**PROBLEM DESCRIPTION**
Each line that includes "multiple" must be copied from the records.

+--

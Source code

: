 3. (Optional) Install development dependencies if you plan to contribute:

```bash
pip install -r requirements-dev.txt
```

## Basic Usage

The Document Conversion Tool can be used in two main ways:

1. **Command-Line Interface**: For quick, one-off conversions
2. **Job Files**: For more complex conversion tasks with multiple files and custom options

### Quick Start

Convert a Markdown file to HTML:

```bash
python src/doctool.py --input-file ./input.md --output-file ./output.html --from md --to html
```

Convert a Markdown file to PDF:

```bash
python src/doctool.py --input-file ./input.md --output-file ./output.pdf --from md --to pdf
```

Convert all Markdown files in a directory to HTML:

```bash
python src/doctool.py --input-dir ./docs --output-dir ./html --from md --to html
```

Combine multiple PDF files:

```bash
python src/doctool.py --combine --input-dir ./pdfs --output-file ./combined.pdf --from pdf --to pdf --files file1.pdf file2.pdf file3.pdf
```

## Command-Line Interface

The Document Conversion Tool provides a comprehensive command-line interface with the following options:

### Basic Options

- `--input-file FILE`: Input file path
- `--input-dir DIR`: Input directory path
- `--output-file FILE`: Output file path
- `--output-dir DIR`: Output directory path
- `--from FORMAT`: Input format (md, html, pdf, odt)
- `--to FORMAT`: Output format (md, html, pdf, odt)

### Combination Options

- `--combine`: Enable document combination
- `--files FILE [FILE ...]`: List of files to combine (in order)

+--

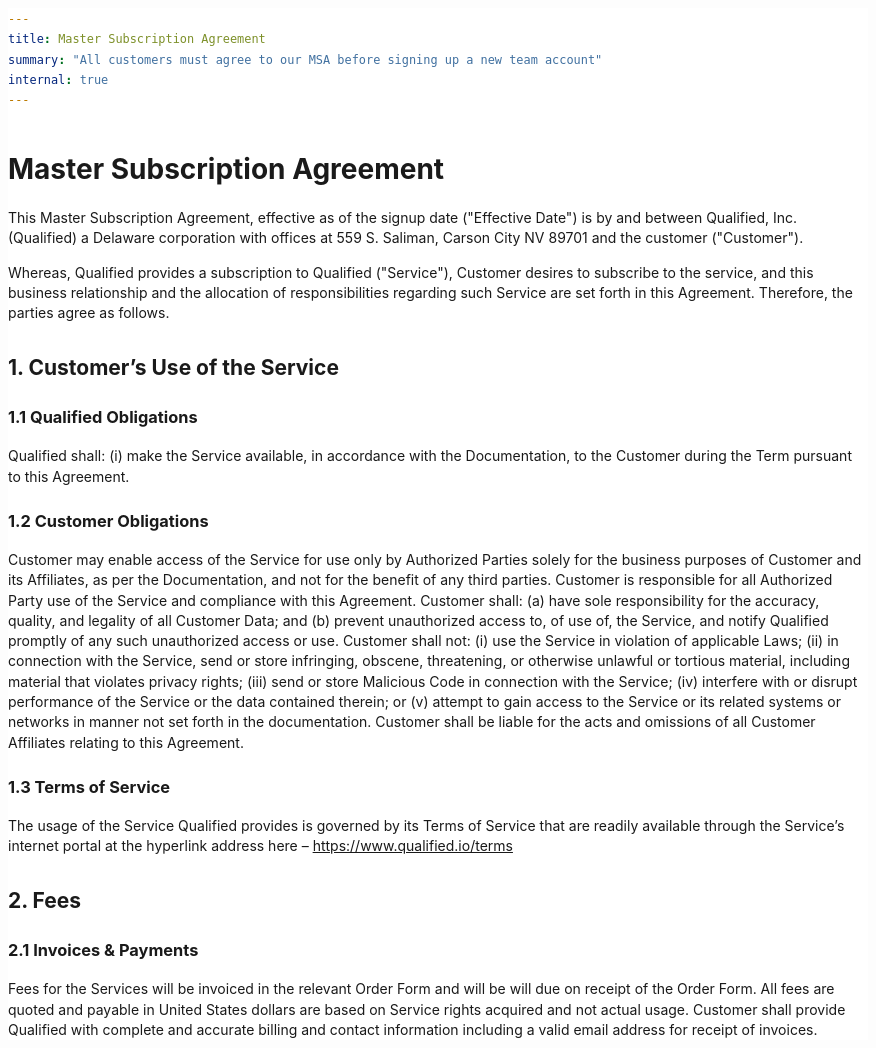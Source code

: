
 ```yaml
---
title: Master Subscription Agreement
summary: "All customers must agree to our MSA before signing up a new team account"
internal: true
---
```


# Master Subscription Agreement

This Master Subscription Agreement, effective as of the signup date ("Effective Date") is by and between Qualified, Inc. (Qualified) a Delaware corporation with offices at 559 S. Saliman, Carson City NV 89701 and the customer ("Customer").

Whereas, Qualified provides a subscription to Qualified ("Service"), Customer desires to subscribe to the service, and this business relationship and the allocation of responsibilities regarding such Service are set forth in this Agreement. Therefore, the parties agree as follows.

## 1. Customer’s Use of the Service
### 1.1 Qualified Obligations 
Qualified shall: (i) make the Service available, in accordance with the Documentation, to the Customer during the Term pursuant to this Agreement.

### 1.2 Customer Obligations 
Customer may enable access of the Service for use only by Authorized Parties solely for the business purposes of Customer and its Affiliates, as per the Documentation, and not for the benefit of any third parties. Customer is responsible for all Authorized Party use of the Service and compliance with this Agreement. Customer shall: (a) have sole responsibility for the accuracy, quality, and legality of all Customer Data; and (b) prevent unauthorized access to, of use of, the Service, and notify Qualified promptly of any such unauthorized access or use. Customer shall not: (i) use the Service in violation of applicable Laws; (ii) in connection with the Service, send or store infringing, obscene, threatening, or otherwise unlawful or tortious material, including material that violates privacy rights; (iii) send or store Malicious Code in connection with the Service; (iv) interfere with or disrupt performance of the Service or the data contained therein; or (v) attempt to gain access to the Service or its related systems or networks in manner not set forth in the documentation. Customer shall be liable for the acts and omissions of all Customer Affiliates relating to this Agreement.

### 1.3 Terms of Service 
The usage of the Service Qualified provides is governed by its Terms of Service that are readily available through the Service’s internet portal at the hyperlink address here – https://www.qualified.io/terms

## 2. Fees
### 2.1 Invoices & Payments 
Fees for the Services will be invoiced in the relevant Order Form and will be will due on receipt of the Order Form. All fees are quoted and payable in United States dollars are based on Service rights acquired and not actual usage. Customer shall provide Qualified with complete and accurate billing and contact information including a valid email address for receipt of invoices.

+--

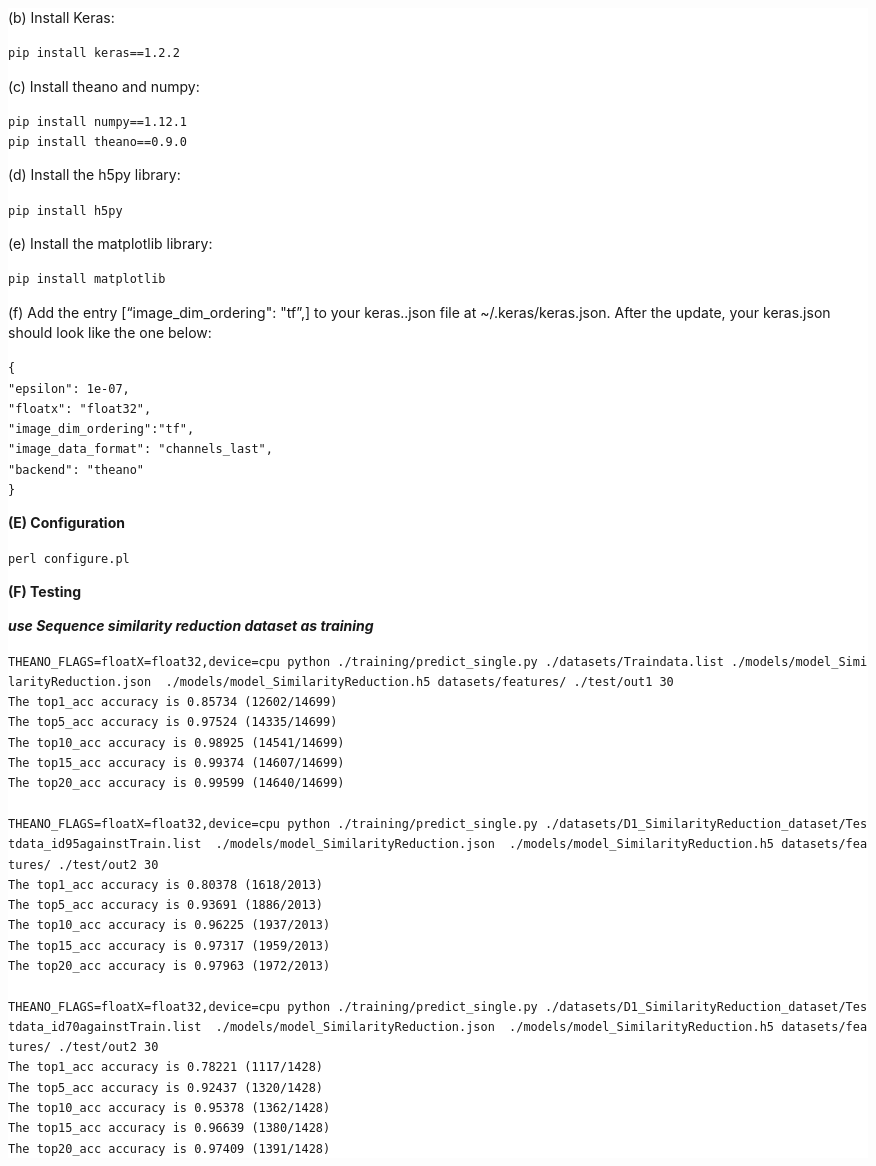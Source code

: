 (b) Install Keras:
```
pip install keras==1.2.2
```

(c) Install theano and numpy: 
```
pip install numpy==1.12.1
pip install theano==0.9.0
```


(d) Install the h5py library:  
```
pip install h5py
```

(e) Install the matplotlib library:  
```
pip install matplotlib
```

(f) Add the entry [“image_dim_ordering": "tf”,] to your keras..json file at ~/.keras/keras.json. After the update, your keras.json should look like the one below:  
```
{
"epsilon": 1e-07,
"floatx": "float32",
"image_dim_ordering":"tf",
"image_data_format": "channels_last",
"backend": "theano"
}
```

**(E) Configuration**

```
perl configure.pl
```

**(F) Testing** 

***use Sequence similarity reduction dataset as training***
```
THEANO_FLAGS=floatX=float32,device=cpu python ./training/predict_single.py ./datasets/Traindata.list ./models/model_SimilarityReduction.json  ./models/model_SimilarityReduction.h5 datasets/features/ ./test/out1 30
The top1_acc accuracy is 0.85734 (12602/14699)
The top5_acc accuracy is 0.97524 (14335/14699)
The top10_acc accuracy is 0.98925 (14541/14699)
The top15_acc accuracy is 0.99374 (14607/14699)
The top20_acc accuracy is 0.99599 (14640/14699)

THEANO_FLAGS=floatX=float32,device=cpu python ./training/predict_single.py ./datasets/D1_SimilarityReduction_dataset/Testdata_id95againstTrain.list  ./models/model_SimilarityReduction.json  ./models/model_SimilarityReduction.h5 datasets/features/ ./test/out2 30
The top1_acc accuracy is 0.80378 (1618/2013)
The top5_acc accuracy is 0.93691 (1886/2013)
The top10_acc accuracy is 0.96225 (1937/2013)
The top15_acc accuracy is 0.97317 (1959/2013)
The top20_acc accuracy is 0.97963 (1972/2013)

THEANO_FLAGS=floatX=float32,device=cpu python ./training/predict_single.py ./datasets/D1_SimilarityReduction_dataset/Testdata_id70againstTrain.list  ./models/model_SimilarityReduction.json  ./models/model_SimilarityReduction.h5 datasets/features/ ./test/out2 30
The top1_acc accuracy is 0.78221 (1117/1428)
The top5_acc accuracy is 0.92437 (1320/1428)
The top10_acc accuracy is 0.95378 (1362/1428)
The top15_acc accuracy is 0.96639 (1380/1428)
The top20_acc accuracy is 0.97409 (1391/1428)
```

+--

**SOLUTION TO THE EXERCISE**
2. **Job Files**: For more complex conversion tasks with multiple files and custom options
Combine multiple PDF files:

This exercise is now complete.